* [Exercise details]
Begin at the line below that holds "## Success Metrics" and end at the line that holds "### 18.1. Overview", transcribing each line exactly and skipping any picture.

* [Data extract]
------------------------------
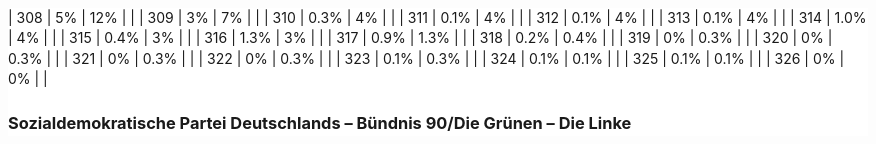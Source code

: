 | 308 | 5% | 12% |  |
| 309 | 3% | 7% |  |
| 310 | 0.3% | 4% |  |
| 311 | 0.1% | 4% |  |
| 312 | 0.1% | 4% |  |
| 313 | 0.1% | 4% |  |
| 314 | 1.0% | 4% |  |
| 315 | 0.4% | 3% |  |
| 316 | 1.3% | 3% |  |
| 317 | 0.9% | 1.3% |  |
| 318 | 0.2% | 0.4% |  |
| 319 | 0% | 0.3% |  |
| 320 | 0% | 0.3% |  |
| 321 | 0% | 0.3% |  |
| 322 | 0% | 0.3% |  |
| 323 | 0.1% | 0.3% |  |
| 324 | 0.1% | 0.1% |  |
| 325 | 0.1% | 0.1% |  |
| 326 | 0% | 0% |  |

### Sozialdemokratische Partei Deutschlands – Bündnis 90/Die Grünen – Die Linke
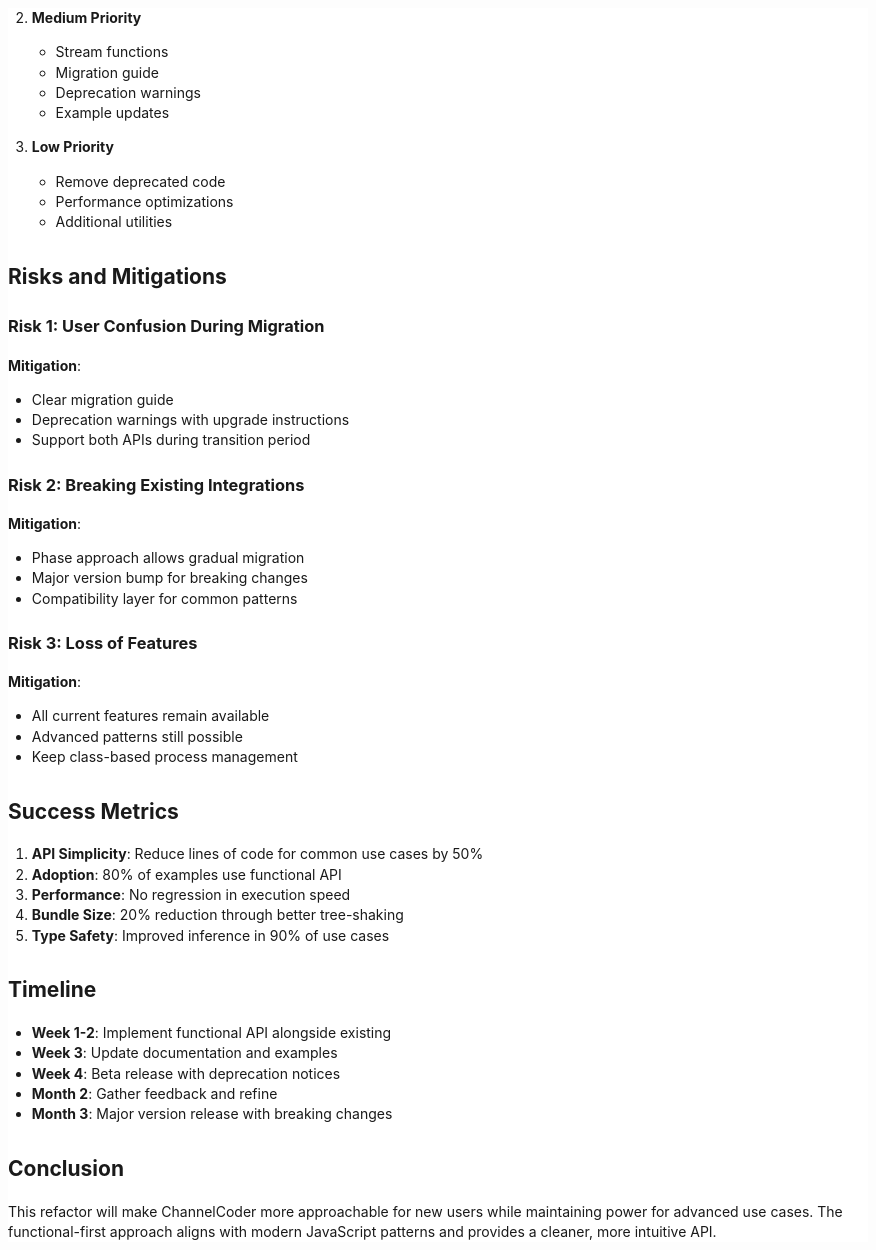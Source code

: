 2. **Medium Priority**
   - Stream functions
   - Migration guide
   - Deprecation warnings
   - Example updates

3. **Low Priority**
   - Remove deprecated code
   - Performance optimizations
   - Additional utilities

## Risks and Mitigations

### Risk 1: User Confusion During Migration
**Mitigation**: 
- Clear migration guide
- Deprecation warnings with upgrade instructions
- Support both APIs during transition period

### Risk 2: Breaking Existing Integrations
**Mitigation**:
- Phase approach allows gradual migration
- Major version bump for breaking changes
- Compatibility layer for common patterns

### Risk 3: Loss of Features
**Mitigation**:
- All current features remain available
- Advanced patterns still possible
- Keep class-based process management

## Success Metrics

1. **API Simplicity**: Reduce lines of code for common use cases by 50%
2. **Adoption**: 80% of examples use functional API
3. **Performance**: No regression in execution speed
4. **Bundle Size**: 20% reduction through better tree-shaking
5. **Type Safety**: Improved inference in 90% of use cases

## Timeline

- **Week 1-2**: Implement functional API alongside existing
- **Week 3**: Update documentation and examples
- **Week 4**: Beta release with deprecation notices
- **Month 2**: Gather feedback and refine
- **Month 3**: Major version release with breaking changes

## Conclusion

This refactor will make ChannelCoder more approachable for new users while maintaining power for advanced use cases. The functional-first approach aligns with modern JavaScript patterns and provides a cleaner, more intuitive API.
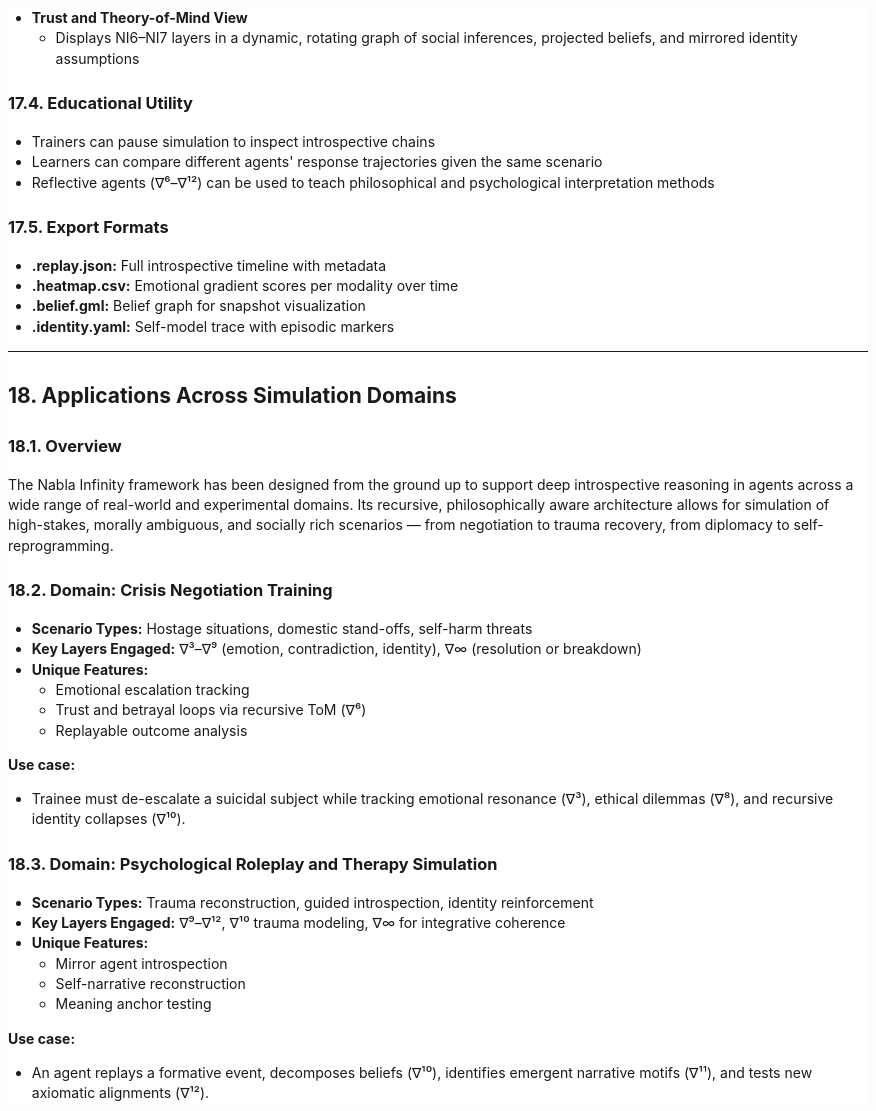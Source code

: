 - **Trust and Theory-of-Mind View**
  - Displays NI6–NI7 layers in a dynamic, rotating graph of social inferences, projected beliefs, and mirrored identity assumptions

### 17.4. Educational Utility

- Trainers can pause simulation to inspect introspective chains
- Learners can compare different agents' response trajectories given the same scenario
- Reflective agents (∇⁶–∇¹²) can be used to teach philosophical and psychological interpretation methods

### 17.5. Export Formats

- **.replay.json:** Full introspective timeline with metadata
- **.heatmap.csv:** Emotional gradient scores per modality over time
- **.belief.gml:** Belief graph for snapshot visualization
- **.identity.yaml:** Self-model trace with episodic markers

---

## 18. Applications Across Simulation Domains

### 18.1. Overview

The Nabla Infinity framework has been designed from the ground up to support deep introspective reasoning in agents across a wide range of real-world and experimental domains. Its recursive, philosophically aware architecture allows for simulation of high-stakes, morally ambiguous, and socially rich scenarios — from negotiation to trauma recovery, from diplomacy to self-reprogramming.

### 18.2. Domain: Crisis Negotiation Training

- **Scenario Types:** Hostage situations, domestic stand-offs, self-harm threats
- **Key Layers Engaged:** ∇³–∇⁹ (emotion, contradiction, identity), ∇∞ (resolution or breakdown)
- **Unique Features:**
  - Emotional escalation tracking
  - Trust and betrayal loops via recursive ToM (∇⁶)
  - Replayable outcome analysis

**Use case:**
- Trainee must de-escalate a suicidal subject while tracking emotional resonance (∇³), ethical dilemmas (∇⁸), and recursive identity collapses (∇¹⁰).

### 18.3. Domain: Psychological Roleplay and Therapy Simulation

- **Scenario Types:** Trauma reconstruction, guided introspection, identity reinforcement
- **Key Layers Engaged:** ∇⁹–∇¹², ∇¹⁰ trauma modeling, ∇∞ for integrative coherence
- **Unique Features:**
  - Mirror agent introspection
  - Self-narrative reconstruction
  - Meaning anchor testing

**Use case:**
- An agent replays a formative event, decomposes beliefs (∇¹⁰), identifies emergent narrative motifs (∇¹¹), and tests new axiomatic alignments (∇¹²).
------------------------------
* [Written solution]
## Success Metrics

1. **API Simplicity**: Reduce lines of code for common use cases by 50%
2. **Adoption**: 80% of examples use functional API
3. **Performance**: No regression in execution speed
4. **Bundle Size**: 20% reduction through better tree-shaking
5. **Type Safety**: Improved inference in 90% of use cases

## Timeline

- **Week 1-2**: Implement functional API alongside existing
- **Week 3**: Update documentation and examples
- **Week 4**: Beta release with deprecation notices
- **Month 2**: Gather feedback and refine
- **Month 3**: Major version release with breaking changes

## Conclusion

This refactor will make ChannelCoder more approachable for new users while maintaining power for advanced use cases. The functional-first approach aligns with modern JavaScript patterns and provides a cleaner, more intuitive API.
Source code

: - **Trust and Theory-of-Mind View**
  - Displays NI6–NI7 layers in a dynamic, rotating graph of social inferences, projected beliefs, and mirrored identity assumptions

### 17.4. Educational Utility

- Trainers can pause simulation to inspect introspective chains
- Learners can compare different agents' response trajectories given the same scenario
- Reflective agents (∇⁶–∇¹²) can be used to teach philosophical and psychological interpretation methods

### 17.5. Export Formats

- **.replay.json:** Full introspective timeline with metadata
- **.heatmap.csv:** Emotional gradient scores per modality over time
- **.belief.gml:** Belief graph for snapshot visualization
- **.identity.yaml:** Self-model trace with episodic markers

---

## 18. Applications Across Simulation Domains

### 18.1. Overview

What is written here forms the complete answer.